I tack maps to my walls. In my bedroom. In my office. Postcards, but not photos, surround them.

One map is of China. Next to it is another of the South Pacific—Korea, Taiwan Japan, Indochina, the Indonesian and Polynesian islands jetting out from China’s mainland mass. Around China are my postcards of United States’ Southwest—canyons, mountains, deserts, sand dunes, and Anasazi ruins; interspersed is a postcard by Klee, another is by Chagall.

Another map is of Europe, though its dated and no longer reflects today’s geopolitical realities. It’s large and imposing and ironic to the Chinese, who, instead of putting Europe at the center of their maps, put China and the Pacific Ocean at the heart. Next to Europe are several art postcards from museums in Paris, Munich, Albi, Brussels and Basel and as well as postcards of French and Alsatian landmarks, touristified to the fullest essence of an identity.

I look at these maps in dreams and memories, in localizations and forgotten in-betweens. The postcards are fragments of idealized places I once was, once lived in, once traveled through. Some are postcard format art prints, shrunken, bastardized versions of artworks I once stared at in quiet contemplation. There are no photos up. Just these arranged clippings and their captured, captivating (im)permanences.

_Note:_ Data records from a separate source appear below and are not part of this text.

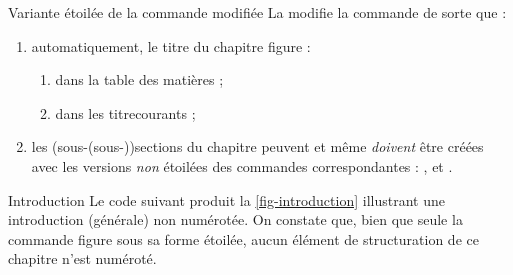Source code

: 
\begin{dbremark}{Variante étoilée de la commande \protect{} modifiée}{}
  La \yatcl{} modifie la commande  de sorte que :
  \begin{enumerate}
  \item automatiquement, le titre du chapitre figure :
    \begin{enumerate}
    \item dans la table des matières ;
    \item dans les \glspl{titrecourant} ;
    \end{enumerate}
  \item les (sous-(sous-))sections du chapitre peuvent et même \emph{doivent}
    être créées avec les versions \emph{non} étoilées des commandes
    correspondantes : ,  et
    .
  \end{enumerate}
\end{dbremark}

\begin{dbexample}{Introduction}{}
  Le code suivant produit la \vref{fig-introduction} illustrant une
  introduction (générale) non numérotée. On constate que, bien que seule la
  commande  figure sous sa forme étoilée, aucun élément
  de structuration de ce chapitre n'est numéroté.
\end{dbexample}

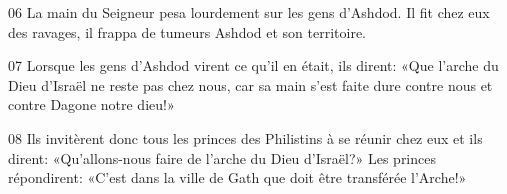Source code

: 
06 La main du Seigneur pesa lourdement sur les gens d’Ashdod. Il fit chez eux des ravages, il frappa de tumeurs Ashdod et son territoire.

07 Lorsque les gens d’Ashdod virent ce qu’il en était, ils dirent: «Que l’arche du Dieu d’Israël ne reste pas chez nous, car sa main s’est faite dure contre nous et contre Dagone notre dieu!»

08 Ils invitèrent donc tous les princes des Philistins à se réunir chez eux et ils dirent: «Qu’allons-nous faire de l’arche du Dieu d’Israël?» Les princes répondirent: «C’est dans la ville de Gath que doit être transférée l’Arche!»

Home has been many places, many where’s but perhaps equally nowhere.

I once was there eating or looking, walking or staring, smelling or listening, feeling or thinking or something other in-between. I was perhaps alone or with others talking. All the same, that there, even in the briefest of passing, took on something more, something more memorable as I felt my presence met in a shared world of living. We’re always sharing a world, though we don’t always feel our place. So that there took on more meaning for me, for us until it percolated into a solidified into a home.

And then until I left, as we all must, whether in departures or in death.

With my postcards, my photos unposted, my notebooks, my memories and myself. I was off somewhere else, familiar, new-sprung or in-between, carrying only the sensed feeling of new smells become old, of old smells now forgotten, and of forgotten smells now reembodied. And, of course, with new smells unimagined to come.

But on my walls, the smells can’t be posted, couldn’t be tacked down. I can hardly write what they are or what they mean. Their ephemeral essences skirt our memorializing and mathematizing grasps, yet they remain.

As Proust has told us and neurobiology has started to confirm, smells connect deep into our emotional memory. We all feel from time to time the memory of a fragrance taking us back somewhat beyond our control to a place once was. Their holding is of a unique genre. Smells speak to us, pull us back to a depth, and yet we can’t quite share them with another, even a lover, except in evoked silences, because frankly the description of a smell or flavor in words, photos, maps and postcards is fleeting at best and flawed in hopelessly attempting to pinpoint the pointless.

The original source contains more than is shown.